### Your goal
In the listing that follows, find the lines with the string "Omega" and report how many there are, without commentary.

/---

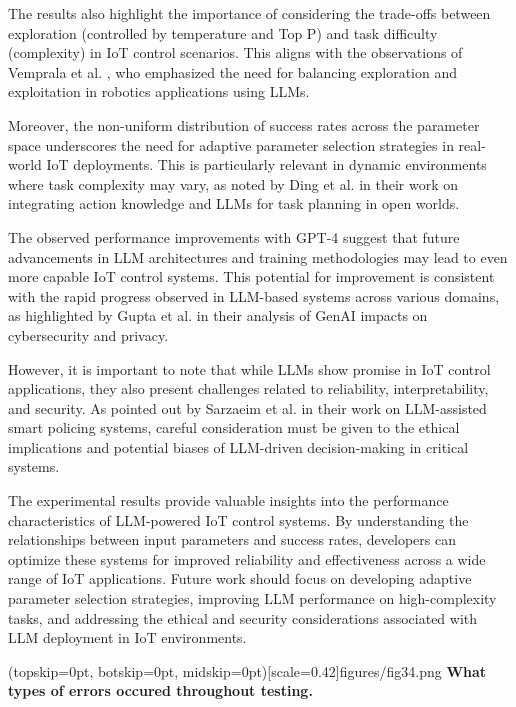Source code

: \documentclass{ieeeaccess}
\begin{document}
The results also highlight the importance of considering the trade-offs between exploration (controlled by temperature and Top P) and task difficulty (complexity) in IoT control scenarios. This aligns with the observations of Vemprala et al. \cite{10500490}, who emphasized the need for balancing exploration and exploitation in robotics applications using LLMs.

Moreover, the non-uniform distribution of success rates across the parameter space underscores the need for adaptive parameter selection strategies in real-world IoT deployments. This is particularly relevant in dynamic environments where task complexity may vary, as noted by Ding et al. \cite{Ding2023} in their work on integrating action knowledge and LLMs for task planning in open worlds.

The observed performance improvements with GPT-4 suggest that future advancements in LLM architectures and training methodologies may lead to even more capable IoT control systems. This potential for improvement is consistent with the rapid progress observed in LLM-based systems across various domains, as highlighted by Gupta et al. \cite{10198233} in their analysis of GenAI impacts on cybersecurity and privacy.

However, it is important to note that while LLMs show promise in IoT control applications, they also present challenges related to reliability, interpretability, and security. As pointed out by Sarzaeim et al. \cite{10538107} in their work on LLM-assisted smart policing systems, careful consideration must be given to the ethical implications and potential biases of LLM-driven decision-making in critical systems.

The experimental results provide valuable insights into the performance characteristics of LLM-powered IoT control systems. By understanding the relationships between input parameters and success rates, developers can optimize these systems for improved reliability and effectiveness across a wide range of IoT applications. Future work should focus on developing adaptive parameter selection strategies, improving LLM performance on high-complexity tasks, and addressing the ethical and security considerations associated with LLM deployment in IoT environments.



\Figure[t!](topskip=0pt, botskip=0pt,
midskip=0pt)[scale=0.42]{{figures/fig34.png}}
{ \textbf{What types of errors occured throughout testing.}\label{fig14}}
\end{document}
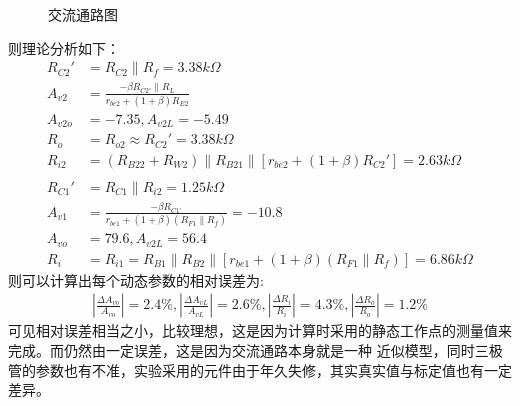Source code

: \documentclass[a4paper,11pt,UTF8]{ctexart}
\begin{document}
    \begin{figure}[htbp]
      \centering
      \caption{交流通路图}
      \label{fig:ACModel}
      \end{figure}
    则理论分析如下：
    \begin{equation}
      \begin{aligned}
        R_{C2}'&=R_{C2}\parallel R_f=3.38k\Omega\\
        A_{v2}&=\frac{-\beta R_{C2'}\parallel R_L}{r_{be2}+(1+\beta)R_{E2}}\\
        A_{v2o}&=-7.35,A_{v2L}=-5.49\\
        R_o&=R_{o2}\approx R_{C2}'=3.38k\Omega\\
        R_{i2}&=(R_{B22}+R_{W2})\parallel R_{B21}\parallel [r_{be2}+(1+\beta)R_{C2}']= 2.63k\Omega\\
        &\,\\
        R_{C1}'&=R_{C1}\parallel R_{i2}=1.25k\Omega\\
        A_{v1}&=\frac{-\beta R_{C1'}}{r_{be1}+(1+\beta)(R_{F1}\parallel R_{f})}=-10.8\\
        A_{vo}&=79.6,A_{v2L}=56.4\\
        R_{i}&=R_{i1}=R_{B1}\parallel R_{B2}\parallel[r_{be1}+(1+\beta)(R_{F1}\parallel R_{f})]=6.86k\Omega
      \end{aligned}
    \end{equation}
    则可以计算出每个动态参数的相对误差为:
    \begin{equation}
      \begin{aligned}
        \left |\frac{\Delta A_{vo}}{A_{vo}}\right |=2.4\%,
        \left |\frac{\Delta A_{vL}}{A_{vL}}\right |=2.6\%,
        \left |\frac{\Delta R_{i}}{R_{i}}\right |=4.3\%,
        \left |\frac{\Delta R_{o}}{R_{o}}\right |=1.2\%
      \end{aligned}
    \end{equation}
    可见相对误差相当之小，比较理想，这是因为计算时采用的静态工作点的测量值来完成。而仍然由一定误差，这是因为交流通路本身就是一种
    近似模型，同时三极管的参数也有不准，实验采用的元件由于年久失修，其实真实值与标定值也有一定差异。
\end{document}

\---

### Answer to the problem
5